COMPUTERS ARE LEARNING TO READ EMOTION, AND THE BUSINESS WORLD CAN’T WAIT.
By Raffi Khatchadourian, The New Yorker
Three years ago, archivists at A.T. & T. stumbled upon a rare fragment of computer history: a short film that Jim Henson produced for Ma Bell, in 1963. Henson had been hired to make the film for a conference that the company was convening to showcase its strengths in machine-to-machine communication. Told to devise a faux robot that believed it functioned better than a person, he came up with a cocky, boxy, jittery, bleeping Muppet on wheels. “This is computer H14,” it proclaims as the film begins. “Data program readout: number fourteen ninety-two per cent H2SOSO.” (Robots of that era always seemed obligated to initiate speech with senseless jargon.) “Begin subject: Man and the Machine,” it continues. “The machine possesses supreme intelligence, a faultless memory, and a beautiful soul.” A blast of exhaust from one of its ports vaporizes a passing bird. “Correction,” it says. “The machine does not have a soul. It has no bothersome emotions. While mere mortals wallow in a sea of emotionalism, the machine is busy digesting vast oceans of information in a single all-encompassing gulp.” H14 then takes such a gulp, which proves overwhelming. Ticking and whirring, it begs for a human mechanic; seconds later, it explodes.

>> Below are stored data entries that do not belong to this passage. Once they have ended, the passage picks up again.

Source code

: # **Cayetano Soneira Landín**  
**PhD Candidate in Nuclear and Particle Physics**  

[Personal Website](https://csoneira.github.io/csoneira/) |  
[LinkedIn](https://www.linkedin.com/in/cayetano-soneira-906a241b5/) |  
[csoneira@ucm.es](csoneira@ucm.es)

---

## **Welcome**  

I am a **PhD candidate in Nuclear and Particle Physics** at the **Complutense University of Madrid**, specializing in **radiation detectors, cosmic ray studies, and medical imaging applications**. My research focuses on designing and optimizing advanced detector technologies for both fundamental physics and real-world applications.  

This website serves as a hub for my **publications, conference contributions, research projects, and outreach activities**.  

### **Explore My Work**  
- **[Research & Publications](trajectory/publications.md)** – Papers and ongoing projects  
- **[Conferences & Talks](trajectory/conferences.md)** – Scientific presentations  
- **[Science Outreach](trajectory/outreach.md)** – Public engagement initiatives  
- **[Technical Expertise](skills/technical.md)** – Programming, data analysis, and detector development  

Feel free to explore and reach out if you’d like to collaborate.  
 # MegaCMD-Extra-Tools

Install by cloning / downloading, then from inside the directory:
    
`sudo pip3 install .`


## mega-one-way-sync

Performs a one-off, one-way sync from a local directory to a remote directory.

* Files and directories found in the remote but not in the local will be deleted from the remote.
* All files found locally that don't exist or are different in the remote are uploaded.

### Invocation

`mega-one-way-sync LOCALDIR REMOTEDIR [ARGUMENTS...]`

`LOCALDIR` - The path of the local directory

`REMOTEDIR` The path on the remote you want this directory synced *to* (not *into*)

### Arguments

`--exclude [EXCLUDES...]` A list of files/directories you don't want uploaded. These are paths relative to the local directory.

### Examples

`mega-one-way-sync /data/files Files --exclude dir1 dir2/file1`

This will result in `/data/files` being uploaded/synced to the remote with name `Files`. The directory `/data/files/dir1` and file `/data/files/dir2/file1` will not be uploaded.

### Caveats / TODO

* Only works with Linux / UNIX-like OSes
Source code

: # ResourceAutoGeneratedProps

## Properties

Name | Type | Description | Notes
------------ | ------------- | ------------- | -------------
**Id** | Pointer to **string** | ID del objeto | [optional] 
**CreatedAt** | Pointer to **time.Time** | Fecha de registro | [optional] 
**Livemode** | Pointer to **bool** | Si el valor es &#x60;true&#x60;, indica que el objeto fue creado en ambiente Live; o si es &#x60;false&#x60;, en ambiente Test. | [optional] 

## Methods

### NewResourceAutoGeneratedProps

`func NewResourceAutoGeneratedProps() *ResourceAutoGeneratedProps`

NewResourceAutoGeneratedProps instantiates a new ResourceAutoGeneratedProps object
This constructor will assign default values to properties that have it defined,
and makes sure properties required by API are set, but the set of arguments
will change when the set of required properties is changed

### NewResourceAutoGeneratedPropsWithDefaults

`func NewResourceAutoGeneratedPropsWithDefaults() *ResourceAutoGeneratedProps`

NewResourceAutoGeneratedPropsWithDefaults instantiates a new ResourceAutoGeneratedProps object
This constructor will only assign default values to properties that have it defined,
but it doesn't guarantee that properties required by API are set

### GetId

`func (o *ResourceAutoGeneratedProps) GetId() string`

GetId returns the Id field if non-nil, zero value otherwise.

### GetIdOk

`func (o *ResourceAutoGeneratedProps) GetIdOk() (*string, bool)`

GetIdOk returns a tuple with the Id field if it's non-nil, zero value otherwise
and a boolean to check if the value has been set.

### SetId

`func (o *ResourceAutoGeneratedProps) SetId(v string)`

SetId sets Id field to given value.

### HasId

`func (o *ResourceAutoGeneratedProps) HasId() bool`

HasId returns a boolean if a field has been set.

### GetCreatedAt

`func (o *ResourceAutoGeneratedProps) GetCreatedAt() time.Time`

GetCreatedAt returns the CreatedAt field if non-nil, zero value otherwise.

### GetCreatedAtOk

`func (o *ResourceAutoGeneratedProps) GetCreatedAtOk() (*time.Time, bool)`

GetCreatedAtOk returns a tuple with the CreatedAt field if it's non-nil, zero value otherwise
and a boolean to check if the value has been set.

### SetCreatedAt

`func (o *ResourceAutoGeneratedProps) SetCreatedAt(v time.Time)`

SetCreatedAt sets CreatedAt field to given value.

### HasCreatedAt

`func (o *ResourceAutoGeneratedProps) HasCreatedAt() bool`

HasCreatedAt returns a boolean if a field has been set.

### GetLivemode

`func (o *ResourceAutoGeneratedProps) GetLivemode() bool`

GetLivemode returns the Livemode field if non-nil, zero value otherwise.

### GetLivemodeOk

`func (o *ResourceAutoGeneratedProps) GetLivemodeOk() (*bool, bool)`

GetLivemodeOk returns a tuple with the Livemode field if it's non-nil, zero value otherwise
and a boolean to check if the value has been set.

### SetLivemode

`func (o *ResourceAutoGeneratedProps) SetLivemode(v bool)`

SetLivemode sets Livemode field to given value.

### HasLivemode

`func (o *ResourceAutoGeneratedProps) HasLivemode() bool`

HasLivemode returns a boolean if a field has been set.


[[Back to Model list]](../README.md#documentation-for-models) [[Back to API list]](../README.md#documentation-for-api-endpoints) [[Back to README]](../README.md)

The film, titled “Robot,” captures the aspirations that computer scientists held half a century ago (to build boxes of flawless logic), as well as the social anxieties that people felt about those aspirations (that such machines, by design or by accident, posed a threat). Henson’s film offered something else, too: a critique—echoed on television and in novels but dismissed by computer engineers—that, no matter a system’s capacity for errorless calculation, it will remain inflexible and fundamentally unintelligent until the people who design it consider emotions less bothersome. H14, like all computers in the real world, was an imbecile.
Today, machines seem to get better every day at digesting vast gulps of information—and they remain as emotionally inert as ever. But since the nineteen-nineties a small number of researchers have been working to give computers the capacity to read our feelings and react, in ways that have come to seem startlingly human. Experts on the voice have trained computers to identify deep patterns in vocal pitch, rhythm, and intensity; their software can scan a conversation between a woman and a child and determine if the woman is a mother, whether she is looking the child in the eye, whether she is angry or frustrated or joyful. Other machines can measure sentiment by assessing the arrangement of our words, or by reading our gestures. Still others can do so from facial expressions.
Our faces are organs of emotional communication; by some estimates, we transmit more data with our expressions than with what we say, and a few pioneers dedicated to decoding this information have made tremendous progress. Perhaps the most successful is an Egyptian scientist living near Boston, Rana el Kaliouby. Her company, Affectiva, formed in 2009, has been ranked by the business press as one of the country’s fastest-growing startups, and Kaliouby, thirty-six, has been called a “rock star.” There is good money in emotionally responsive machines, it turns out. For Kaliouby, this is no surprise: soon, she is certain, they will be ubiquitous.
Affectiva is situated in an office park behind a strip mall on a two-lane road in Waltham, Massachusetts, part of a corridor that serves as Boston’s answer to Silicon Valley. The headquarters have the trappings of a West Coast startup—pool table, beanbag chairs—but the sensibility is New England; many of the employees are from M.I.T. From a conference room, the Amtrak line to Boston is visible beyond a large parking lot.
When I visited in September, Kaliouby walked me past charts of facial expressions, some of them scientific diagrams, some borrowed from comics. Kaliouby has a Ph.D. in computer science, and, like many accomplished coders, she has no trouble with mathematical concepts like Bayesian probability and hidden Markov models. But she is also at ease among people: emotive, warm, even flirtatious. She is a practicing Muslim, and until two years ago she wore a head scarf, which had the effect of drawing the eye to her rounded, expressive features. Frank Moss, a former director of M.I.T.’s Media Lab, where she held a postdoctoral position, told me that she has a high “emotional intelligence.” As a mother of two, she worries about technology’s effects on her children.
Affectiva is the most visible among a host of competing boutique startups: Emotient, Realeyes, Sension. After Kaliouby and I sat down, she told me, “I think that, ten years down the line, we won’t remember what it was like when we couldn’t just frown at our device, and our device would say, ‘Oh, you didn’t like that, did you?’ ” She took out an iPad containing a version of Affdex, her company’s signature software, which was simplified to track just four emotional “classifiers”: happy, confused, surprised, and disgusted. The software scans for a face; if there are multiple faces, it isolates each one. It then identifies the face’s main regions—mouth, nose, eyes, eyebrows—and it ascribes points to each, rendering the features in simple geometries. When I looked at myself in the live feed on her iPad, my face was covered in green dots. “We call them deformable and non-deformable points,” she said. “Your lip corners will move all over the place—you can smile, you can smirk—so these points are not very helpful in stabilizing the face. Whereas these points, like this at the tip of your nose, don’t go anywhere.” Serving as anchors, the non-deformable points help judge how far other points move.